• _WORK ORDER_:
Keep each line of the material that includes "texttt", and leave out the rest.

• _DATASET RECORDS_:
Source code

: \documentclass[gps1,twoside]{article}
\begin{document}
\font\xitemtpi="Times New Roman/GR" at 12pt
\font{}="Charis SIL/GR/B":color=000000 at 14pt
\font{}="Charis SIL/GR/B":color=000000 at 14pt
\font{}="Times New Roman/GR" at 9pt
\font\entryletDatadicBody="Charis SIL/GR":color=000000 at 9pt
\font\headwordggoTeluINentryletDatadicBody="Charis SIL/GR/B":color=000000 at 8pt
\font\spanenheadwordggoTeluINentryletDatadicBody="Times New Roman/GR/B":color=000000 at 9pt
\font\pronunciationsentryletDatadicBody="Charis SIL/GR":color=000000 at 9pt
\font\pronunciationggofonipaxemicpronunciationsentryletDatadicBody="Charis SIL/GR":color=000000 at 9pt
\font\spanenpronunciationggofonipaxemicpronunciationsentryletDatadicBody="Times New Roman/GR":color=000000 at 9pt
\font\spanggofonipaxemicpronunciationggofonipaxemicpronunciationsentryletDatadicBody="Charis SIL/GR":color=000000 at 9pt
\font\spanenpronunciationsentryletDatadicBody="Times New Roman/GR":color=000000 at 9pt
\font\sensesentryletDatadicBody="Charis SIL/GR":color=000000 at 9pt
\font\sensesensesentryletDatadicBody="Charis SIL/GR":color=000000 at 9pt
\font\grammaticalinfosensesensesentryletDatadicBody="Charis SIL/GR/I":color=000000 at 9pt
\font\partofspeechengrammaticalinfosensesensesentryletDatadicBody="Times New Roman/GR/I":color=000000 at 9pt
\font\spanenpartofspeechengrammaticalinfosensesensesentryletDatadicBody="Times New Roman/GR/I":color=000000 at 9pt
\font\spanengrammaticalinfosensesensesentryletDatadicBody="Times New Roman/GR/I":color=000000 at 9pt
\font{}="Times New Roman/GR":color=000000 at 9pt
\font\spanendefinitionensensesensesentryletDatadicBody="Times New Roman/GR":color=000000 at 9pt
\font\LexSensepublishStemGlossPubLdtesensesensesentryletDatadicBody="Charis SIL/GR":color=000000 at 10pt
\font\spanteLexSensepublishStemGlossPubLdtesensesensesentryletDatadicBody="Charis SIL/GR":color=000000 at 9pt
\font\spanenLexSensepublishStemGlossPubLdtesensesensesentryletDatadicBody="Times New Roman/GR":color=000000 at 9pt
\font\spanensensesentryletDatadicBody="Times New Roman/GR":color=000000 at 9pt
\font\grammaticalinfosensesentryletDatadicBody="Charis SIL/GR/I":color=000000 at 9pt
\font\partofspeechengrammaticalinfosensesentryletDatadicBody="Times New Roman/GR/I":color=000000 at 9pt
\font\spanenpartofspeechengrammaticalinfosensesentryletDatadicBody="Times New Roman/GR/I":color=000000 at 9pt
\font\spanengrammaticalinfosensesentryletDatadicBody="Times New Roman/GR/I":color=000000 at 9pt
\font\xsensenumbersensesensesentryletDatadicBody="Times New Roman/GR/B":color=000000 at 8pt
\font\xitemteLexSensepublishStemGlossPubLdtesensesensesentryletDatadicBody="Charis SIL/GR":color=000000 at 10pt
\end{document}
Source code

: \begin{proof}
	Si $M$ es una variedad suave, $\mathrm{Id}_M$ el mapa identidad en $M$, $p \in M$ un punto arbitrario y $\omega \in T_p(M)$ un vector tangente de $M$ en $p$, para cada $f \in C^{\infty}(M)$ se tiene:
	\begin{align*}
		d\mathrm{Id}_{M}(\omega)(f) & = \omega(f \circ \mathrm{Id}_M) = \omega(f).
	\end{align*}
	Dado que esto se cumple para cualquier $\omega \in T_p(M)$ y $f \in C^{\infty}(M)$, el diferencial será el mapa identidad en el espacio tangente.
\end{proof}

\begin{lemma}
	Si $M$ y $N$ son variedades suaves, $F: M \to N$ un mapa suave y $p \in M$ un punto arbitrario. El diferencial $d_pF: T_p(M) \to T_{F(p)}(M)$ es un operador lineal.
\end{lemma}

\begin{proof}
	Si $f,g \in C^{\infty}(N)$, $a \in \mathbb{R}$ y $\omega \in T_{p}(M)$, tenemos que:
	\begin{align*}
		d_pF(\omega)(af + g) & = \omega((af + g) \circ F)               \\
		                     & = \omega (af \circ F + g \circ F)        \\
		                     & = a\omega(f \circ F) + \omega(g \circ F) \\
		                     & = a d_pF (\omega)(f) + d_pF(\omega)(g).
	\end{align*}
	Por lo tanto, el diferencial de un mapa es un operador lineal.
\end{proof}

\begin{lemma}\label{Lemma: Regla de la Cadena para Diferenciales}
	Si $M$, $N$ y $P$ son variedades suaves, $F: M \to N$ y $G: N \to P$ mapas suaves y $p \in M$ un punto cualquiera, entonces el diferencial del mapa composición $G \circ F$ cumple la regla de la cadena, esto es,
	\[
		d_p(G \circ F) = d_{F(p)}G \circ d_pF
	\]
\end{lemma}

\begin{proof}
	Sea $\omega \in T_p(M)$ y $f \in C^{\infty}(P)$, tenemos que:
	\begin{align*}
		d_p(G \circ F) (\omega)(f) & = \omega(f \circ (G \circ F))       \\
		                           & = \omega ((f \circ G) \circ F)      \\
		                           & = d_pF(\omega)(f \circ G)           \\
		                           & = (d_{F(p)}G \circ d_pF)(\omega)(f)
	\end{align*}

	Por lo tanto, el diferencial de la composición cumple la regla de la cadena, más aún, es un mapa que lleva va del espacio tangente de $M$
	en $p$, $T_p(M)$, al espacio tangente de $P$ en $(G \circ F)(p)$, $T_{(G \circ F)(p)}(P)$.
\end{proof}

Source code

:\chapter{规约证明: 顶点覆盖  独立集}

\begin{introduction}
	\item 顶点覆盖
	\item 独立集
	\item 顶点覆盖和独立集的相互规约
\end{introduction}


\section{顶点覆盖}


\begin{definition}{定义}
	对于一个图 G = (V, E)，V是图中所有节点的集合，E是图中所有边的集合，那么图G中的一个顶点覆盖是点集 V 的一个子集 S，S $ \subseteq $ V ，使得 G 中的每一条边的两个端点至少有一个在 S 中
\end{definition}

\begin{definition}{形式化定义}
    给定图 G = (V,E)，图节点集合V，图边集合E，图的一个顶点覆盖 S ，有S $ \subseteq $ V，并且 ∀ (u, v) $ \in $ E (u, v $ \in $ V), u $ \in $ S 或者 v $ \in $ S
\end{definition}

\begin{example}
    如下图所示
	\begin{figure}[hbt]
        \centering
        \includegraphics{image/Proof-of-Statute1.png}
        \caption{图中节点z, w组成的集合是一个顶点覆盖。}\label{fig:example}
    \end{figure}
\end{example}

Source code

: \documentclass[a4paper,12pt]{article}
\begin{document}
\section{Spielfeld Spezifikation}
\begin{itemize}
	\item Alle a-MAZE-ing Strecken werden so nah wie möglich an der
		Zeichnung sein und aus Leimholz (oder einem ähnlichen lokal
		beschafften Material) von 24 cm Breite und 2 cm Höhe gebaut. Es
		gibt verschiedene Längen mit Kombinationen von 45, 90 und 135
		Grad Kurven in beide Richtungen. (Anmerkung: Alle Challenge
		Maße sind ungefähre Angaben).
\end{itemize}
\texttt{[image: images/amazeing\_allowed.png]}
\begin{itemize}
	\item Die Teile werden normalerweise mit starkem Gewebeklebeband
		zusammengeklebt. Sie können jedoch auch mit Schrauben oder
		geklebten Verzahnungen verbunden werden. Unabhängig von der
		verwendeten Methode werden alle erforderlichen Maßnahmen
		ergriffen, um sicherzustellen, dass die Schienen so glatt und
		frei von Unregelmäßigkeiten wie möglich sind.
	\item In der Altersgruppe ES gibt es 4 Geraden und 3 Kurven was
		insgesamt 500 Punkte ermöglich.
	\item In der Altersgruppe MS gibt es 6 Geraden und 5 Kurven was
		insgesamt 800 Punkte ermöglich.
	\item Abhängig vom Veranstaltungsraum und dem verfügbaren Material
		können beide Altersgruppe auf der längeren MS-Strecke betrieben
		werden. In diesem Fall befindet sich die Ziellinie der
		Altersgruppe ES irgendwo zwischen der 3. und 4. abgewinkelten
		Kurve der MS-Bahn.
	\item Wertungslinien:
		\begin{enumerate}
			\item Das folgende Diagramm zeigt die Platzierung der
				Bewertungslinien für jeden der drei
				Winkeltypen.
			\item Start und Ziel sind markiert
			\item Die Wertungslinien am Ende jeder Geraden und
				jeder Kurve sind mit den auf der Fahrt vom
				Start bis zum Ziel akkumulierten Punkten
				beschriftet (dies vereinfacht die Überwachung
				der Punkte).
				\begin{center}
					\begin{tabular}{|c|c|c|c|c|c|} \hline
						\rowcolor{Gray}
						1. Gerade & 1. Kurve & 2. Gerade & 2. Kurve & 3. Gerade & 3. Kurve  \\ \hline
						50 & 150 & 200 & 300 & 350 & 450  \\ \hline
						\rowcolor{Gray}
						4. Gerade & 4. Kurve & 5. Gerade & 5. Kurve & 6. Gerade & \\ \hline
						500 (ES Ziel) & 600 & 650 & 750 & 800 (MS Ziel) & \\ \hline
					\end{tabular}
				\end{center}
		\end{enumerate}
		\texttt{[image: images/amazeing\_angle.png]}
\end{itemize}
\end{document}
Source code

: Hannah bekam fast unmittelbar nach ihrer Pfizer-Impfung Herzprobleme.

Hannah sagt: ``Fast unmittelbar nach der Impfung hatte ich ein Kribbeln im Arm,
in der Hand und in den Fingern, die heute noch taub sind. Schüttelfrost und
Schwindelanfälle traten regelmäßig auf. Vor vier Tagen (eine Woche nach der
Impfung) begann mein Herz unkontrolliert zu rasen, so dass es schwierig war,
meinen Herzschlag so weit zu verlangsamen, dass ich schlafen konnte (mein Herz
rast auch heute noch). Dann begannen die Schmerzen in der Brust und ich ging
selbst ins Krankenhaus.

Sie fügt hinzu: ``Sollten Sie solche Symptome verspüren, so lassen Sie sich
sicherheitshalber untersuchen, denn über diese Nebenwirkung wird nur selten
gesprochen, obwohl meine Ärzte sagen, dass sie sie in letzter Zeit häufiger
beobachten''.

• _RESPONSE BOX_:
\texttt{[image: images/amazeing\_allowed.png]}
		\texttt{[image: images/amazeing\_angle.png]}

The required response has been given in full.